Also, please note that I have begun moderating comments so that I can keep better track of them. (Hope it works!)

Blog Holiday comments:

Jamin Hubner said...

Much has been said and written on gender..but very little on exactly what "gender" is. While I tend to think complimentarians have the upper hand in possessing a hermeneutic at allows them to say "this is masculinity" and "this is femininity," I think both sides have not clearly defined gender itself (simply metaphysical differences between sexes? What's the dif between sex and gender? How much of gender is a social construct?

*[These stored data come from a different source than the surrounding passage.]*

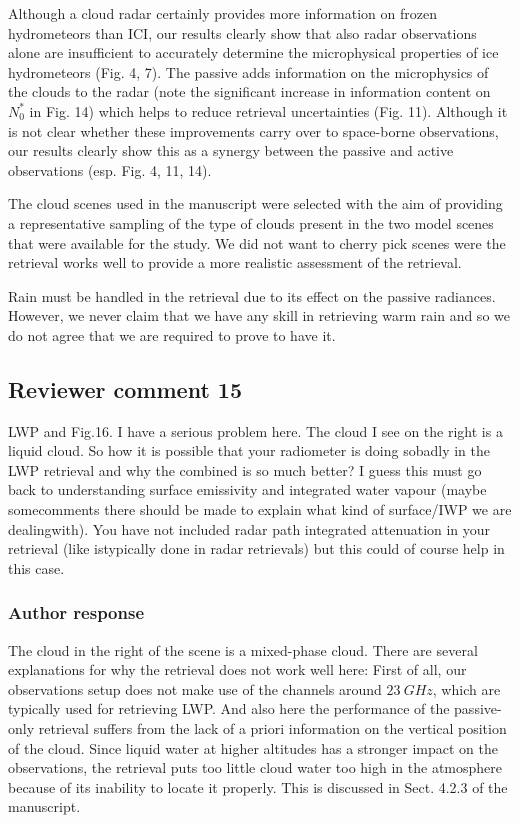 Although a cloud radar certainly provides more information on frozen
hydrometeors than ICI, our results clearly show that also radar observations
alone are insufficient to accurately determine the microphysical properties of
ice hydrometeors (Fig. 4, 7). The passive adds information on the microphysics
of the clouds to the radar (note the significant increase in information content
on $N_0^*$ in Fig. 14) which helps to reduce retrieval uncertainties (Fig. 11).
Although it is not clear whether these improvements carry over to space-borne
observations, our results clearly show this as a synergy between the passive and
active observations (esp. Fig. 4, 11, 14).

The cloud scenes used in the manuscript were selected with the aim of providing
a representative sampling of the type of clouds present in the two model scenes that
were available for the study. We did not want to cherry pick scenes were the
retrieval works well to provide a more realistic assessment of  the retrieval.

Rain must be handled in the retrieval due to its effect on the passive
radiances. However, we never claim that we have any skill in retrieving warm
rain and so we do not agree that we are required to prove to have it.

\subsection*{Reviewer comment 15}

 LWP and Fig.16. I have a serious problem here. The cloud I see on the right is a
 liquid cloud. So how it is possible that your radiometer is doing sobadly in
 the LWP retrieval and why the combined is so much better? I guess this must go
 back to understanding surface emissivity and integrated water vapour (maybe
 somecomments there should be made to explain what kind of surface/IWP we are
 dealingwith). You have not included radar path integrated attenuation in your
 retrieval (like istypically done in radar retrievals) but this could of course
 help in this case.

\subsubsection*{Author response}

The cloud in the right of the scene is a mixed-phase cloud. There are several
explanations for why the retrieval does not work well here: First of all, our
observations setup does not make use of the channels around $23\ \unit{GHz}$,
which are typically used for retrieving LWP. And also here the performance of
the passive-only retrieval suffers from the lack of a priori information on the
vertical position of the cloud. Since liquid water at higher altitudes has a
stronger impact on the observations, the retrieval puts too little cloud water
too high in the atmosphere because of its inability to locate it properly. This
is discussed in Sect. 4.2.3 of the manuscript.


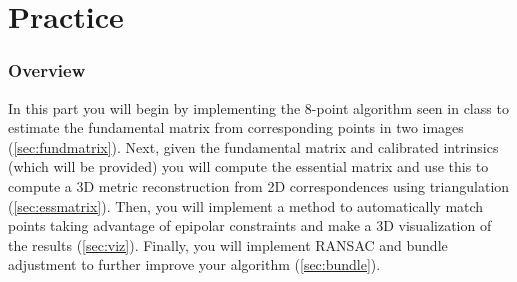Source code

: 
\part{Practice}
\label{part:practice}

\section{Overview}

In this part you will begin by implementing the 8-point algorithm seen in class to estimate the fundamental matrix from corresponding points in two images (\autoref{sec:fundmatrix}).  Next, given the fundamental matrix and calibrated intrinsics (which will be provided) you will compute the essential matrix and use this to compute a 3D metric reconstruction from 2D correspondences using triangulation (\autoref{sec:essmatrix}). Then, you will implement a method to automatically match points taking advantage of epipolar constraints and make a 3D visualization of the results (\autoref{sec:viz}). Finally, you will implement RANSAC and bundle adjustment to further improve your algorithm (\autoref{sec:bundle}).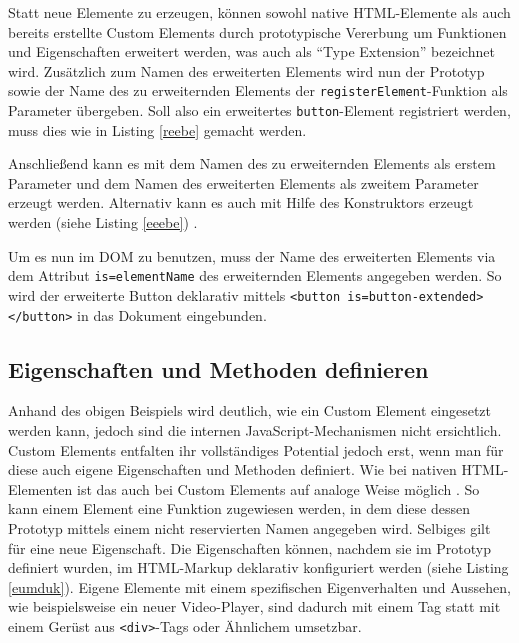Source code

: Statt neue Elemente zu erzeugen, können sowohl native \ac{HTML}-Elemente als auch bereits erstellte Custom Elements durch prototypische Vererbung um Funktionen und Eigenschaften erweitert werden, was auch als ``Type Extension'' bezeichnet wird. Zusätzlich zum Namen des erweiterten Elements wird nun der Prototyp sowie der Name des zu erweiternden Elements der \texttt{registerElement}-Funktion als Parameter übergeben. Soll also ein erweitertes \texttt{button}-Element registriert werden, muss dies wie in Listing \ref{reebe} gemacht werden.



Anschließend kann es mit dem Namen des zu erweiternden Elements als erstem Parameter und dem Namen des erweiterten Elements als zweitem Parameter erzeugt werden. Alternativ kann es auch mit Hilfe des Konstruktors erzeugt werden (siehe Listing \ref{eeebe}) \cite{citeulike:13752379}.



Um es nun im \ac{DOM} zu benutzen, muss der Name des erweiterten Elements via dem Attribut \texttt{is=\dq elementName\dq} des erweiternden Elements angegeben werden. So wird der erweiterte Button deklarativ mittels \texttt{\textless{}button\ is=\dq button-extended\dq\textgreater{}\textless{}/button\textgreater{}} in das Dokument eingebunden.


\subsection{Eigenschaften und Methoden definieren}\label{eigenschaften-und-methoden-definieren}

Anhand des obigen Beispiels wird deutlich, wie ein Custom Element eingesetzt werden kann, jedoch sind die internen JavaScript-Mechanismen nicht ersichtlich. Custom Elements entfalten ihr vollständiges Potential jedoch erst, wenn man für diese auch eigene Eigenschaften und Methoden definiert. Wie bei nativen \ac{HTML}-Elementen ist das auch bei Custom Elements auf analoge Weise möglich \cite[S. 127-138]{citeulike:13844975}. So kann einem Element eine Funktion zugewiesen werden, in dem diese dessen Prototyp mittels einem nicht reservierten Namen angegeben wird. Selbiges gilt für eine neue Eigenschaft. Die Eigenschaften können, nachdem sie im Prototyp definiert wurden, im \ac{HTML}-Markup deklarativ konfiguriert werden (siehe Listing \ref{eumduk}). Eigene Elemente mit einem spezifischen Eigenverhalten und Aussehen, wie beispielsweise ein neuer Video-Player, sind dadurch mit einem Tag statt mit einem Gerüst aus \texttt{\textless{}div\textgreater{}}-Tags oder Ähnlichem umsetzbar.

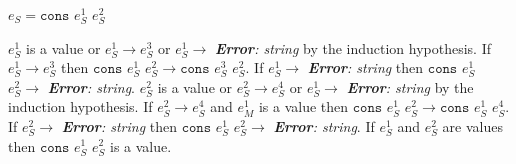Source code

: \begin{case}

$e_{S}=\mathtt{cons}$ $e_{S}^{1}$ $e_{S}^{2}$

$e_{S}^{1}$ is a value or $e_{S}^{1}\rightarrow e_{S}^{3}$ or $e_{S}^{1}\rightarrow$ \emph{\textbf{Error}: string} by the induction hypothesis.  If $e_{S}^{1}\rightarrow e_{S}^{3}$ then $\mathtt{cons}$ $e_{S}^{1}$ $e_{S}^{2}\rightarrow\mathtt{cons}$ $e_{S}^{3}$ $e_{S}^{2}$.  If $e_{S}^{1}\rightarrow$ \emph{\textbf{Error}: string} then $\mathtt{cons}$ $e_{S}^{1}$ $e_{S}^{2}\rightarrow$ \emph{\textbf{Error}: string}.  $e_{S}^{2}$ is a value or $e_{S}^{2}\rightarrow e_{S}^{4}$ or $e_{S}^{1}\rightarrow$ \emph{\textbf{Error}: string} by the induction hypothesis.  If $e_{S}^{2}\rightarrow e_{S}^{4}$ and $e_{M}^{1}$ is a value then $\mathtt{cons}$ $e_{S}^{1}$ $e_{S}^{2}\rightarrow\mathtt{cons}$ $e_{S}^{1}$ $e_{S}^{4}$.  If $e_{S}^{2}\rightarrow$ \emph{\textbf{Error}: string} then $\mathtt{cons}$ $e_{S}^{1}$ $e_{S}^{2}\rightarrow$ \emph{\textbf{Error}: string}.  If $e_{S}^{1}$ and $e_{S}^{2}$ are values then $\mathtt{cons}$ $e_{S}^{1}$ $e_{S}^{2}$ is a value.

\end{case}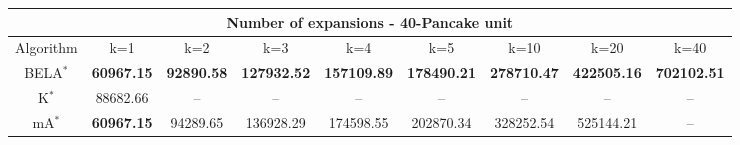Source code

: \begin{tabular}{c|cccccccc}\toprule
\multicolumn{9}{c}{Number of expansions - 40-Pancake unit}\\ \midrule
Algorithm & k=1 & k=2 & k=3 & k=4 & k=5 & k=10 & k=20 & k=40 \\ \midrule
BELA$^*$ & \textbf{60967.15} & \textbf{92890.58} & \textbf{127932.52} & \textbf{157109.89} & \textbf{178490.21} & \textbf{278710.47} & \textbf{422505.16} & \textbf{702102.51} \\
K$^*$ & 88682.66 & -- & -- & -- & -- & -- & -- & -- \\
mA$^*$ & \textbf{60967.15} & 94289.65 & 136928.29 & 174598.55 & 202870.34 & 328252.54 & 525144.21 & -- \\ \bottomrule 
\end{tabular}
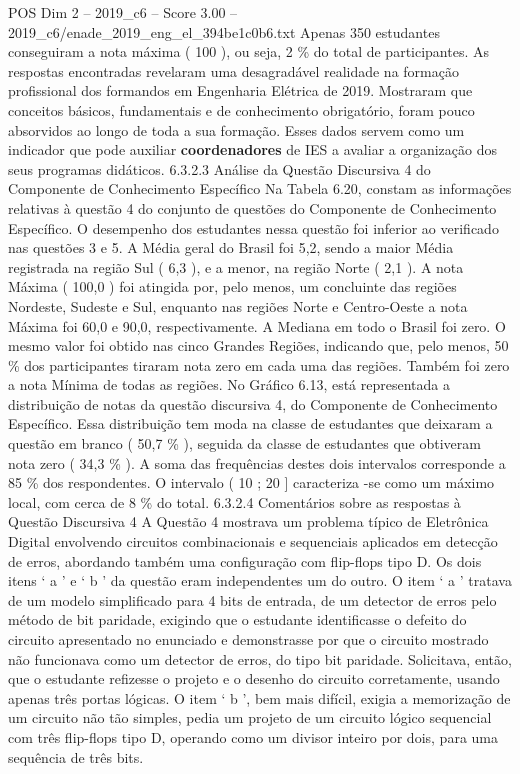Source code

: \begin{textsample}{POS Dim 2 – 2019\_c6 – Score 3.00 – 2019\_c6/enade\_2019\_eng\_el\_394be1c0b6.txt}
Apenas 350 estudantes conseguiram a nota máxima ( 100 ), ou seja, 2 \% do total de participantes.
As respostas encontradas revelaram uma desagradável realidade na formação profissional dos formandos em Engenharia Elétrica de 2019.
Mostraram que conceitos básicos, fundamentais e de conhecimento obrigatório, foram pouco absorvidos ao longo de toda a sua formação.
Esses dados servem como um indicador que pode auxiliar \textbf{coordenadores} de IES a avaliar a organização dos seus programas didáticos. 6.3.2.3 Análise da Questão Discursiva 4 do Componente de Conhecimento Específico Na Tabela 6.20, constam as informações relativas à questão 4 do conjunto de questões do Componente de Conhecimento Específico.
O desempenho dos estudantes nessa questão foi inferior ao verificado nas questões 3 e 5.
A Média geral do Brasil foi 5,2, sendo a maior Média registrada na região Sul ( 6,3 ), e a menor, na região Norte ( 2,1 ).
A nota Máxima ( 100,0 ) foi atingida por, pelo menos, um concluinte das regiões Nordeste, Sudeste e Sul, enquanto nas regiões Norte e Centro-Oeste a nota Máxima foi 60,0 e 90,0, respectivamente.
A Mediana em todo o Brasil foi zero.
O mesmo valor foi obtido nas cinco Grandes Regiões, indicando que, pelo menos, 50 \% dos participantes tiraram nota zero em cada uma das regiões.
Também foi zero a nota Mínima de todas as regiões.
No Gráfico 6.13, está representada a distribuição de notas da questão discursiva 4, do Componente de Conhecimento Específico.
Essa distribuição tem moda na classe de estudantes que deixaram a questão em branco ( 50,7 \% ), seguida da classe de estudantes que obtiveram nota zero ( 34,3 \% ).
A soma das frequências destes dois intervalos corresponde a 85 \% dos respondentes.
O intervalo ( 10 ; 20 ] caracteriza -se como um máximo local, com cerca de 8 \% do total. 6.3.2.4 Comentários sobre as respostas à Questão Discursiva 4 A Questão 4 mostrava um problema típico de Eletrônica Digital envolvendo circuitos combinacionais e sequenciais aplicados em detecção de erros, abordando também uma configuração com flip-flops tipo D.
Os dois itens ‘ a ’ e ‘ b ’ da questão eram independentes um do outro.
O item ‘ a ’ tratava de um modelo simplificado para 4 bits de entrada, de um detector de erros pelo método de bit paridade, exigindo que o estudante identificasse o defeito do circuito apresentado no enunciado e demonstrasse por que o circuito mostrado não funcionava como um detector de erros, do tipo bit paridade.
Solicitava, então, que o estudante refizesse o projeto e o desenho do circuito corretamente, usando apenas três portas lógicas.
O item ‘ b ’, bem mais difícil, exigia a memorização de um circuito não tão simples, pedia um projeto de um circuito lógico sequencial com três flip-flops tipo D, operando como um divisor inteiro por dois, para uma sequência de três bits.

\end{textsample}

How much is God-bestowed? etc. etc.)
June 19, 2008 2:36 PM

RMG response:

I responded to this in my recent post, “The Question of Consistency, Part 1.” Regarding the difference between sex and gender, it is interesting to note that gender was used only as a grammatical category until sometime around the 1970s when it also came to be used in the contemporary sense. My guess is that this word was given a new meaning when the concept of sexuality was compartmentalized into the physical and the mental/emotional aspects of personality (the “hardware” and the “software,” if you will). Thus the notion of maleness and femaleness in the nonphysical realm became malleable, socially constructed. This then cleared the way for designer sexuality, as it were. Where there are no longer any givens, anything goes. Personally, I have never resonated with the sex/gender distinction, and have not based my thinking on this concept. For me, “gender” simply means male or female; so I am really using it more in the earlier sense of “sex” (encompassing the whole package of male and female difference, both physical and nonphysical aspects, not just the hard wired, physical aspects).

kparis said...

I like your blog because you are really invested in this issue and have intelligent positions to put forward/defend. I would like to see more discussion surrounding culture's influence on this debate. (Historically, how has culture influenced a traditionalist interpretation of the Bible? What did 19th century "feminism" look like as compared to the women's movement in the sixties and seventies? How were the backlashes the same/different in the church and elsewhere? And what positions do we deem "biblical" that we should re-examine as merely cultural? etc.)
June 21, 2008 7:24 AM

RMG response:

Much of this is covered in my 1994 (but still relevant) book Women Caught in the Conflict. It is still relevant because, although the battle lines in this debate have hardened, they have hardly budged in the last decade. (Although I suspect that if Sarah Palin were to become Vice President, the battle lines would shift somewhat.)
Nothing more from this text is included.